It is the particularistic nature of halachah around the morality of war that leads me to the conclusion that all war is forbidden.
In halachah, there were commanded and permitted wars, but the tradition has segregated them into the Israel's mythic past, by confining them to the era of Joshua's conquering of the Land or David's wars of expansion and by requiring the existence of the Great Sanhedrin in the Jerusalem Temple to declare war. This latter requirement, in addition to relegating permissible wars to the mythic period of Jewish history, also makes the threshold of permissibility impossible to meet in contemporary times[3]. Once the mythic period is over, it is no longer permissible to deploy mass violence, that is to wage war, for both halachic and theological reasons.

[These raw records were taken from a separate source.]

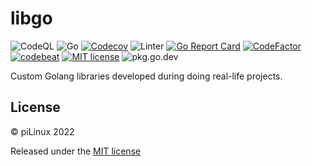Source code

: # libgo

![CodeQL][01]
![Go][02]
[![Codecov][03]][04]
![Linter][05]
[![Go Report Card][06]][07]
[![CodeFactor][08]][09]
[![codebeat][10]][11]
[![MIT license][12]][13]
![pkg.go.dev](https://github.com/pilinux/libgo/actions/workflows/go-proxy-warming.yml/badge.svg)

Custom Golang libraries developed during doing real-life projects.

## License

&#169; piLinux 2022

Released under the [MIT license][13]

[01]: https://github.com/pilinux/libgo/actions/workflows/codeql-analysis.yml/badge.svg
[02]: https://github.com/pilinux/libgo/actions/workflows/go.yml/badge.svg
[03]: https://codecov.io/gh/pilinux/libgo/branch/main/graph/badge.svg?token=Z9T0HAOTH7
[04]: https://codecov.io/gh/pilinux/libgo
[05]: https://github.com/pilinux/libgo/actions/workflows/super-linter.yml/badge.svg
[06]: https://goreportcard.com/badge/github.com/pilinux/libgo
[07]: https://goreportcard.com/report/github.com/pilinux/libgo
[08]: https://www.codefactor.io/repository/github/pilinux/libgo/badge
[09]: https://www.codefactor.io/repository/github/pilinux/libgo
[10]: https://codebeat.co/badges/cf77fbbc-2b3e-4925-a099-cd6d5e48705a
[11]: https://codebeat.co/projects/github-com-pilinux-libgo-main
[12]: https://img.shields.io/badge/license-MIT-brightgreen.svg
[13]: LICENSE
[14]: https://github.com/pilinux/libgo/actions/workflows/go-proxy-warming.yml/badge.svg
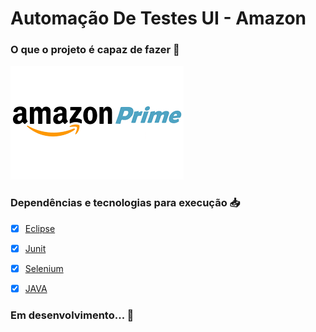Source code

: # Automação De Testes UI - Amazon


### O que o projeto é capaz de fazer :checkered_flag:



 [![Amazon](https://github.com/yasserrano/Amazon/blob/master/amazon.png)](http://www.youtube.com/watch?v=k3kujILhrjw "Teste de IU - Amazon")



### Dependências e tecnologias para execução :inbox_tray:



- [x] [Eclipse](https://www.eclipse.org/downloads/)
- [x] [Junit](https://junit.org/junit5/)
- [x] [Selenium](https://www.selenium.dev/projects/)
- [x] [JAVA](https://www.oracle.com/br/java/technologies/javase/javase-jdk8-downloads.html)



### Em desenvolvimento... :construction:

I am not making a pacifist argument. I am not opposed to an individual's right to defend themselves by the deployment of violence. I do think, and will argue, that there is an unbridgeable chasm between an individual's right of self-defense and a nation's deployment of violence through its military organizations. The latter part of this essay will be devoted to clarifying that distinction.
This essay is part of an attempt to create a predisposition against war, against having the massive deployment of violence as an option on the table. At this moment, when even Senator Obama is arguing that Afghanistan is a "good war," as opposed to Iraq, and Senator McCain is still arguing that Iraq is a good war, it is important to think clearly about war in general.[4]

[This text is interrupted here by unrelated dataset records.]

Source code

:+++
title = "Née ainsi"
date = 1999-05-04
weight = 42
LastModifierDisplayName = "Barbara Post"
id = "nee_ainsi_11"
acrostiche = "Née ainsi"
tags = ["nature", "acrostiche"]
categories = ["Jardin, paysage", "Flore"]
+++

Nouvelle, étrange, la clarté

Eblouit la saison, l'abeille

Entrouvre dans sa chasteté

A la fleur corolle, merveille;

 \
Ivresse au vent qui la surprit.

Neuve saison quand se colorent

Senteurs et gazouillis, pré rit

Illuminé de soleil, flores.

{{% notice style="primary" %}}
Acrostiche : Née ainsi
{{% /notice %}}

Stopping the current wars is a short-term urgent necessity. The justification for the ongoing occupation of Iraq is a series of fluid and moving goals which are ultimately self-contradictory. Once the original pretext for the war was shown to be false (and according to the latest revelations by Ron Suskind was falsified with a B-Movie forgery), the administration has gone through a progression of changing goals for the war (elections, training the Iraqi army, incorporating the Sunnis, isolating the Sunnis, empowering the Shiites, isolating the Shiites, political independence, ratifying the constitution, allowing John McCain to walk through the Baghdad market safely when only surrounded by a massive security detail...). Even Defense Secretary Robert Gates has finally begun to admit that military success will not be sufficient to win this war.[5]
The so-called "War on Terror" is a similarly futile and disastrous affair. A recent Rand Corporation study has suggested that the term "War on Terror" not be used anymore. According to the study, of the 648 cases of terrorist groups that existed between 1968 and 2006 and "ended," only seven percent were terminated by military force.[6] On the other hand, forty percent of the groups stopped functioning as terrorist groups because they were incorporated into the political process.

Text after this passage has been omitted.